Saved data entries:
---

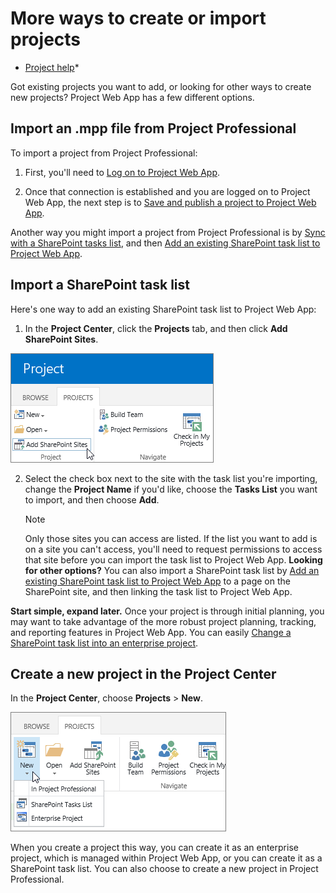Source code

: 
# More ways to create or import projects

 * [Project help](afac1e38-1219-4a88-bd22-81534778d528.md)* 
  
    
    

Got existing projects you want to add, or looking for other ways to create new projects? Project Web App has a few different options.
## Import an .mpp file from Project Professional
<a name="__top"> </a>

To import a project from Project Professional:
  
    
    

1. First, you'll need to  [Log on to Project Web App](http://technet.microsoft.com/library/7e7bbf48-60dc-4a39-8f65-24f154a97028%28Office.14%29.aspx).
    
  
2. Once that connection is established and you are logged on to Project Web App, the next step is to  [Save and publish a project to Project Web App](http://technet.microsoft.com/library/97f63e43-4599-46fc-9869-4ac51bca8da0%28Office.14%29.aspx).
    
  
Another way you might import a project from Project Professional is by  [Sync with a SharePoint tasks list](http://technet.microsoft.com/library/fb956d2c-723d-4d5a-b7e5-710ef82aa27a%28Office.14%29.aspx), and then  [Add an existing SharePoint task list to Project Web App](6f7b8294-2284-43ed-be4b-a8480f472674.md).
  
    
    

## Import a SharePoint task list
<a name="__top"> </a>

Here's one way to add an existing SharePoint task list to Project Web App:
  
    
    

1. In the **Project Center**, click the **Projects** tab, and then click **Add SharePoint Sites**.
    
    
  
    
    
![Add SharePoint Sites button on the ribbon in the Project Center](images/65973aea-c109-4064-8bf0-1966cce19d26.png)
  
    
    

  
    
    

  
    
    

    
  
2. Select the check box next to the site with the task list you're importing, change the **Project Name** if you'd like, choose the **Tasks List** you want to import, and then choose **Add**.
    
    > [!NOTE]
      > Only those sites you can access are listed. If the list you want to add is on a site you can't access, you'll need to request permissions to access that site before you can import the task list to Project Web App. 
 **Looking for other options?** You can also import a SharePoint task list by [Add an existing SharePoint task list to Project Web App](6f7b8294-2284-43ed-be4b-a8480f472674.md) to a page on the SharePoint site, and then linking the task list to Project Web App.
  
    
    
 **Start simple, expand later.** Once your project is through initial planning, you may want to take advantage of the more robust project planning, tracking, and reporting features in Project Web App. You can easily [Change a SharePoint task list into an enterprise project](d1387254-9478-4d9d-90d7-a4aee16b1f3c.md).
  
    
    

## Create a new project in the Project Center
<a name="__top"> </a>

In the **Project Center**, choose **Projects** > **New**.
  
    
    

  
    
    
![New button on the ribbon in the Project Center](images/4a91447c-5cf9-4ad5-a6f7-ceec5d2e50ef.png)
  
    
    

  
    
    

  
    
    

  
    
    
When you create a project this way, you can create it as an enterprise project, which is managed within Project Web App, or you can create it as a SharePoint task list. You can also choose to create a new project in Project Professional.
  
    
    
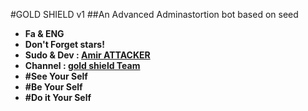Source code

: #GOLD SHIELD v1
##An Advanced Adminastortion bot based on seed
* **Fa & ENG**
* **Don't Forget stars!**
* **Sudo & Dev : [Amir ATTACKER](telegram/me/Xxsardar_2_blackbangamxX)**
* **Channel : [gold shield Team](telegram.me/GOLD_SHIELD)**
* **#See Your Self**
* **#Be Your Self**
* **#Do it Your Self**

---

WHAT TO PRODUCE
Write the data above out again exactly, minus its pictures.

YOUR RESPONSE
Source code

: 
# More ways to create or import projects

 * [Project help](afac1e38-1219-4a88-bd22-81534778d528.md)* 
  
    
    

Got existing projects you want to add, or looking for other ways to create new projects? Project Web App has a few different options.
## Import an .mpp file from Project Professional
<a name="__top"> </a>

To import a project from Project Professional:
  
    
    

1. First, you'll need to  [Log on to Project Web App](http://technet.microsoft.com/library/7e7bbf48-60dc-4a39-8f65-24f154a97028%28Office.14%29.aspx).
    
  
2. Once that connection is established and you are logged on to Project Web App, the next step is to  [Save and publish a project to Project Web App](http://technet.microsoft.com/library/97f63e43-4599-46fc-9869-4ac51bca8da0%28Office.14%29.aspx).
    
  
Another way you might import a project from Project Professional is by  [Sync with a SharePoint tasks list](http://technet.microsoft.com/library/fb956d2c-723d-4d5a-b7e5-710ef82aa27a%28Office.14%29.aspx), and then  [Add an existing SharePoint task list to Project Web App](6f7b8294-2284-43ed-be4b-a8480f472674.md).
  
    
    

## Import a SharePoint task list
<a name="__top"> </a>

Here's one way to add an existing SharePoint task list to Project Web App:
  
    
    

1. In the **Project Center**, click the **Projects** tab, and then click **Add SharePoint Sites**.
    
    
  
    
    
![Add SharePoint Sites button on the ribbon in the Project Center](images/65973aea-c109-4064-8bf0-1966cce19d26.png)
  
    
    

  
    
    

  
    
    

    
  
2. Select the check box next to the site with the task list you're importing, change the **Project Name** if you'd like, choose the **Tasks List** you want to import, and then choose **Add**.
    
    > [!NOTE]
      > Only those sites you can access are listed. If the list you want to add is on a site you can't access, you'll need to request permissions to access that site before you can import the task list to Project Web App. 
 **Looking for other options?** You can also import a SharePoint task list by [Add an existing SharePoint task list to Project Web App](6f7b8294-2284-43ed-be4b-a8480f472674.md) to a page on the SharePoint site, and then linking the task list to Project Web App.
  
    
    
 **Start simple, expand later.** Once your project is through initial planning, you may want to take advantage of the more robust project planning, tracking, and reporting features in Project Web App. You can easily [Change a SharePoint task list into an enterprise project](d1387254-9478-4d9d-90d7-a4aee16b1f3c.md).
  
    
    

## Create a new project in the Project Center
<a name="__top"> </a>

In the **Project Center**, choose **Projects** > **New**.
  
    
    

  
    
    
![New button on the ribbon in the Project Center](images/4a91447c-5cf9-4ad5-a6f7-ceec5d2e50ef.png)
  
    
    

  
    
    

  
    
    

  
    
    
When you create a project this way, you can create it as an enterprise project, which is managed within Project Web App, or you can create it as a SharePoint task list. You can also choose to create a new project in Project Professional.
  
    
    
Source code

: #GOLD SHIELD v1
##An Advanced Adminastortion bot based on seed
* **Fa & ENG**
* **Don't Forget stars!**
* **Sudo & Dev : [Amir ATTACKER](telegram/me/Xxsardar_2_blackbangamxX)**
* **Channel : [gold shield Team](telegram.me/GOLD_SHIELD)**
* **#See Your Self**
* **#Be Your Self**
* **#Do it Your Self**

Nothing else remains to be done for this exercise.